Thursday, March 27, 2008

"This is not a battle against the Jaish al-Mahdi nor is it a proxy war between the United States and Iran," military spokesman Maj. Gen. Kevin Bergner said, using the Arabic term for the Mahdi Army. "It is the government of Iraq taking the necessary action to deal with criminals on the streets."

This would be amusing if it were not so tragic. The US military, knowingly or not, is fighting Iran's wars for them in Iraq, not against Iran. SIIC and Da'wa (Iran's strongest allies in Iraq) are determined to retain control of the Shi'ite south, and the crackdown against the Sadrists, which caused them to revolt, is a feeble attempt to prevent them from taking over in the upcoming provincial elections. And to describe this ongoing intra-Shi'ite conflict as "the government of Iraq against criminals" is ludicrous at best, as the so-called "government of Iraq" had no problem in the near past when those hordes of criminals were taking to the streets cleansing Baghdad and the south from Sunnis with the active participation of "Iraqi security forces." But as we say in Arabic: 'If you know then it is a calamity. If you don't know then it is a greater one.'


This does not mean that the central government should not reassert control of Basra. It is not peaceful, it is a significant prize as a port and the key to Iraq's oil exports, and gang rule is no substitute for legitimate government. But it is far from clear that what is happening is now directed at serving the nation's interest versus that of ISCI and Al Dawa in the power struggle to come. It is equally far from clear that the transfer of security responsibility to Iraqi forces in the south is not being used by Maliki, Al Dawa, and ISCI to cement control over the Shi'ite regions at Sadr's expense and at the expense of any potential local political leaders and movements. Certainly, the fact that these efforts come after ISCI's removal of its objections to the Provincial Powers Act may not be entirely coincidental.

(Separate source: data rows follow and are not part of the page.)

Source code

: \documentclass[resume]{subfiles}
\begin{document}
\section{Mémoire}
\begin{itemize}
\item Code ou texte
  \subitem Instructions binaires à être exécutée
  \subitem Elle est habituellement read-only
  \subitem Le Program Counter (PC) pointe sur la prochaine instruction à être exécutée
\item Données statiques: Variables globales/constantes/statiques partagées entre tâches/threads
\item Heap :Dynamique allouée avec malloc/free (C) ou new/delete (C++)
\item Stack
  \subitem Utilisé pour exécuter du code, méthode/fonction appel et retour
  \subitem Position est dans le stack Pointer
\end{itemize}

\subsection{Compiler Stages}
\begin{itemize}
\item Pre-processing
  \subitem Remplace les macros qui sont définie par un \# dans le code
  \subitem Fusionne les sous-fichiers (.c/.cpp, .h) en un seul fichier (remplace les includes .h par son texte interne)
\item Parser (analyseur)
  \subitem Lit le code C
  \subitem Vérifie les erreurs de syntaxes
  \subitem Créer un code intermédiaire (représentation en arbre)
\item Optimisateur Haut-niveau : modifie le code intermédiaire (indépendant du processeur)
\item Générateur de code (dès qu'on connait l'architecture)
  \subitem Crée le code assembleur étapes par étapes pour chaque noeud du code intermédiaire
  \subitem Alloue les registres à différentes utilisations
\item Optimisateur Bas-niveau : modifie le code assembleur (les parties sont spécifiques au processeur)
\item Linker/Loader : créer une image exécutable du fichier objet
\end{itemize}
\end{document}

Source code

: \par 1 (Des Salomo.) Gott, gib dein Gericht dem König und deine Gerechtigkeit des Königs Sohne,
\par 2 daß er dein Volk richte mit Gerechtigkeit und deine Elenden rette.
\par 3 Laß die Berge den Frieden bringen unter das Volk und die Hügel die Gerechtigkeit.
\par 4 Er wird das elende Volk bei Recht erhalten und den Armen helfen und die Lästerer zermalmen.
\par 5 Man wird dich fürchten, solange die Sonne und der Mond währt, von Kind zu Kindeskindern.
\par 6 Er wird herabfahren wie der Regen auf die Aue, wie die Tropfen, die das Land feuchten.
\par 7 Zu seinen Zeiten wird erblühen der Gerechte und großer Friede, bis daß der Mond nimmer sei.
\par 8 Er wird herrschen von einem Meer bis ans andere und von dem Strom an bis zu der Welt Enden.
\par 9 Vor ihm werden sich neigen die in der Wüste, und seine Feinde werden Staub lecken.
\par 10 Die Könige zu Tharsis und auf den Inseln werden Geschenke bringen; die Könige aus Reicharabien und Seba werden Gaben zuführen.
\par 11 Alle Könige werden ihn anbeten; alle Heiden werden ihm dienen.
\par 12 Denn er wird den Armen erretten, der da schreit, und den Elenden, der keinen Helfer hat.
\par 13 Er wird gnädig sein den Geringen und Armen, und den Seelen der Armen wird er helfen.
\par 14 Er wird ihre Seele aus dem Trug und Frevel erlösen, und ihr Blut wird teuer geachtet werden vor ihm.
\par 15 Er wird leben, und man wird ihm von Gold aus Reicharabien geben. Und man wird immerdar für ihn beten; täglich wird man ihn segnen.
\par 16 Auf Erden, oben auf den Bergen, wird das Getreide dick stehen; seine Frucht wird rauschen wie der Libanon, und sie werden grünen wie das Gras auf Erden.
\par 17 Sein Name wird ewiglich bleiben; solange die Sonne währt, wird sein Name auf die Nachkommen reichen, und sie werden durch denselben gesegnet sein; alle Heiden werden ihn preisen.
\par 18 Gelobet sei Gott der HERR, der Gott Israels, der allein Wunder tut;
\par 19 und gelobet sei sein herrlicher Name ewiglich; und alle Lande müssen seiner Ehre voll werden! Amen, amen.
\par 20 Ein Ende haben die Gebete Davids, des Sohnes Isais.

Is the end result going to be good or bad? It is very difficult to tell. If the JAM and Sadr turn on the US, or if the current ISCI/Dawa power grab fails, then Shi'ite on Shi'ite violence could become far more severe. It is also far from clear that if the two religious-exile parties win, this is going to serve the cause of political accommodation or legitimate local and provincial government. It seems far more likely that even the best case outcome is going be one that favors Iraqracy over democracy.